Honestly, I think it was a mistake that I even brought up IDE support, since it's just caused this discussion to fall off track from its original goal: discussing the syntax of raw string literals. If it's possible, I'd like to take back everything I've said about IDE assistance and make the case that the string literal syntax is good even without IDE support, and follows the syntax of the rest of the literals we have currently. As a refresher, here's what they look like today:

#fileLiteral(resourceName: "/dev/null")
#colorLiteral(red: 0, green: 0, blue: 0, alpha: 0)
#imageLiteral(resourceName: NSImageNameMobileMe)

Based on this, I think #rawStringLiteral(delimiter:_:) is the way to go. It would be used like so:

#rawStringLiteral(delimiter: "DELIMITER", DELIMITERthis is a raw stringDELIMTER)

This provides the benefits of matching the syntax of the other literals and enhancing clarity due to its relatively descriptive name. Also, it allows for essentially any delimiter to be used, and passes the test I mentioned earlier.

Eagle-eyed observers may have noticed that I've changed my suggestion somewhat from the original #rawLiteral(delimiter:value:) syntax that did not have the delimiter be a string. After consideration, I changed it because:

  • Someone mentioned #raw (and presumably #rawLiteral) aren't very explicit on what they construct. #rawStringLiteral clearly produces a string.
  • delimiter is now a full-fledged string because otherwise it would have made including , in the delimiter very hard on the parser to support.

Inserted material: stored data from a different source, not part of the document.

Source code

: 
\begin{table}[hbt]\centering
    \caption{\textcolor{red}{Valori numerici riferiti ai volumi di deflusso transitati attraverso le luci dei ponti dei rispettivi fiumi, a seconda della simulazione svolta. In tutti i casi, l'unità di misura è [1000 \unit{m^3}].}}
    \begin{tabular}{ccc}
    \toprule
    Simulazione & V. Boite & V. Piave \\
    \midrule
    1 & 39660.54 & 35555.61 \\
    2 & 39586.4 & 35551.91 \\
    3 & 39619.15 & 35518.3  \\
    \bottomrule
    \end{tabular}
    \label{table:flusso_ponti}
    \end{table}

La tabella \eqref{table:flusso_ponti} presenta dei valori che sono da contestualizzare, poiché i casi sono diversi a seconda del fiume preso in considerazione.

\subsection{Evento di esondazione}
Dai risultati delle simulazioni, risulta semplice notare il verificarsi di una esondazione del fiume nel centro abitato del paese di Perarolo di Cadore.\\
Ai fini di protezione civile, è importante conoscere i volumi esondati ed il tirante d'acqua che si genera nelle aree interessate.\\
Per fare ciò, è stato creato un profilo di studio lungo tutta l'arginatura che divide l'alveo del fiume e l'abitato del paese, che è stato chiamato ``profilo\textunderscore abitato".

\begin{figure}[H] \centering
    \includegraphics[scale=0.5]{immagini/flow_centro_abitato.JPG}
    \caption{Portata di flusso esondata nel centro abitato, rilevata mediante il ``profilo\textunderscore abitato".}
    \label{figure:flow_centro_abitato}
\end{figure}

This string can be a normal string, in which case normal escaping rules apply, can be a multi-line string, or can even be a #rawStringLiteral itself.
  • I dropped the value: label because I didn't feel it was providing enough value (irony not entirely unintended).
1 Like

As I said earlier:

In this case, #rawStringLiteral doesn't represent the literal, it is the literal. Having Literal in the name seems redundant.

I don't think I'm getting you. What makes raw string literals different from file or color or image literals? As far as I'm concerned, they're all psuedo-functions that convert a string of characters in the source file into a literal type.

#rawString(delimiter: "###", ###some.code("hello")###)
and
'delimiter'some.code("hello")'delimiter'
are fundamentally just different spellings of the same thing. They're literals, they have magic rules which allow a string to use a custom delimiter.

Currently, #___Literal is used when true literals cannot be represented in text. The actual appearance of the literal is left up to the IDE. The textual representation can be verbose, since most users wont see it.

Here, #rawString is the literal, what users will be expected to manually write out, and later read. This should be the main consideration in finding a spelling.

This isn't just a function with custom UI, this is a fundamental syntax which needs language support.

For this reason, I think we shouldn't be looking to #___Literal spellings at all, but rather existing, first-class literals.

2 Likes

I'd actually say that 'delimiter'some.code("hello")'delimiter' needs #rawString around it as well. What it's representing is not something that can be represented in normal text. The Swift compiler is still performing a transformation from 'delimiter'some.code("hello")'delimiter' to some.code("hello"), just as #colorLiteral(red: 0, green: 0, blue: 0, alpha: 0) ends up becoming NSColor(srgbRed: 1.0, green: 0.0, blue: 0.0, alpha: 1.0). "Text" and "raw strings" look very similar, but they're not the same thing because raw strings are meaningless without a delimiter.